The past four trips have been to an orphanage in Banda Aceh, Indonesia, one of the areas worst hit by the tsunami almost 10 years ago.

Kinderhut was founded and is managed by an Indian family in Dubai and is home to about 125 children, many of whom lost their parents to the tsunami. The volunteers live in the same space as the orphans and eat the same food.

“There is, of course, no air conditioner, there is no heater,” said Hanan Alfardan, a researcher at the KHDA who was one of the last batch to stay at Kinderhut.

“It’s not a resort, it’s an orphanage.

You stay in the orphanage, you live where they live, you see what they wear, you see the daily life. You see everything that they do and how they interact with each other.”

Ms Alfardan said the week-long experience was “very eye-opening”.

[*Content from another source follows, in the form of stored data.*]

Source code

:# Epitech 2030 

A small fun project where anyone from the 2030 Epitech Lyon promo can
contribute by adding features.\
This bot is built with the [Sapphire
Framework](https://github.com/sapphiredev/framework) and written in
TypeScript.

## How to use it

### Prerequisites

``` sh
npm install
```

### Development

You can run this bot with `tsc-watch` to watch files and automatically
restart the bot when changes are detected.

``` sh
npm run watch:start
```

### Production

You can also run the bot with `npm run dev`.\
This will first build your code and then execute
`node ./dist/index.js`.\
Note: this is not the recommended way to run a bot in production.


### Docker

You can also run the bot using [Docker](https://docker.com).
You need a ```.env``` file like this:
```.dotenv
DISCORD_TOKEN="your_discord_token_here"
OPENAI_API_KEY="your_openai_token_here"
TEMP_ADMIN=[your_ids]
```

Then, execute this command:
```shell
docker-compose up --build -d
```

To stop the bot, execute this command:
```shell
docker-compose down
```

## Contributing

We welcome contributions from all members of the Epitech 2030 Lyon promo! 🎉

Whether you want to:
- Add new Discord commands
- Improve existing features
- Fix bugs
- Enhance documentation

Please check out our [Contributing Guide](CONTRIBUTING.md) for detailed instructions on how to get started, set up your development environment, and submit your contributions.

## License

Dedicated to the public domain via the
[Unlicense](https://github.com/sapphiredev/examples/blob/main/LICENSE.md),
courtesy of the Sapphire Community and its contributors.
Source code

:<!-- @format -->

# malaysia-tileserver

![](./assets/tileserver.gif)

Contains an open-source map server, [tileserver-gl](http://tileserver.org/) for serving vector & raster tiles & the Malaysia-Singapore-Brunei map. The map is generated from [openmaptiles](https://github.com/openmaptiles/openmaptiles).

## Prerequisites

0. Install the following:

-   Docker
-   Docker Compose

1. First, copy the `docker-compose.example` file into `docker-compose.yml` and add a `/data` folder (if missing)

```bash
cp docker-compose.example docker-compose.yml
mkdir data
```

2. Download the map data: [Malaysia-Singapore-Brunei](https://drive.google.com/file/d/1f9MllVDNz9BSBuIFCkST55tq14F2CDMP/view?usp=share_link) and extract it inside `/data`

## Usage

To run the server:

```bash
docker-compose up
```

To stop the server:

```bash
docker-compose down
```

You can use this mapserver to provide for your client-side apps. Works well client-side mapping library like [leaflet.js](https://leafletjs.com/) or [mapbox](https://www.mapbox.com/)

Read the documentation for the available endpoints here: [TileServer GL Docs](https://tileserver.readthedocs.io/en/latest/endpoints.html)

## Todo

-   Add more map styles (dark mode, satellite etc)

“It changed our perspective,” she said. “I was really satisfied when I came back here because here, alhamdulillah, we have everything.

“Sometimes you take things for granted, you don’t appreciate life, but when you go there and come back you think, ‘I’m really lucky to be here in a safe country where I can find everything’.”

The partnership between KHDA and the orphanage began after one of the authority’s workers visited the children with his family – and donated a library.

Inspired by their colleague’s generosity, other employees followed suit and began visiting in groups of five.

Each visit builds on the work of the previous group, said Ms Alfardan, 28, who visited Kinderhut in August.

“The plan is to have a more sustainable project where we can have impact on these orphans.”

Her group of volunteers worked on sprucing up the library, and donated books, games and a television. They also donated first-aid kits and taught the staff how to use the medical supplies.

Although there was a bit of a language barrier, Ms Alfardan said the group found other ways to convey their messages.

“Sometimes you don’t need really a language to communicate,” she said. “The love is enough.”

Dr Rajini Abdulgafoor, the Indian dentist who started the orphanage in 2005 with the help of her doctor husband and support from friends, said KHDA’s volunteer work had helped to awaken children’s desire to learn.

“They are able to bring in that dream in the kids, that ‘we have to learn’,” said Dr Abdulgafoor. “Another positive point is the kids started seeing so many different nationalities and the only language volunteers used to talk to them was English.

“So before that, we had set up classes and everything and it was not working so well. But now they are self-motivated. They wanted to converse with these people, with the volunteers.

“Now all of them want to learn English.”

Ms Alfardan said the next batch of volunteers would focus on the children’s language skills.

“There is a plan to teach the older kids English because then they teach the younger kids English,” said Ms Alfardan. “At the end of the day, they want them to be independent.

“After they finish schooling, they have to go to university and they have options even from some sponsors to go to India and study in their universities as well.

“But because their English is weak, it’s a challenge. Now they want to have better English.”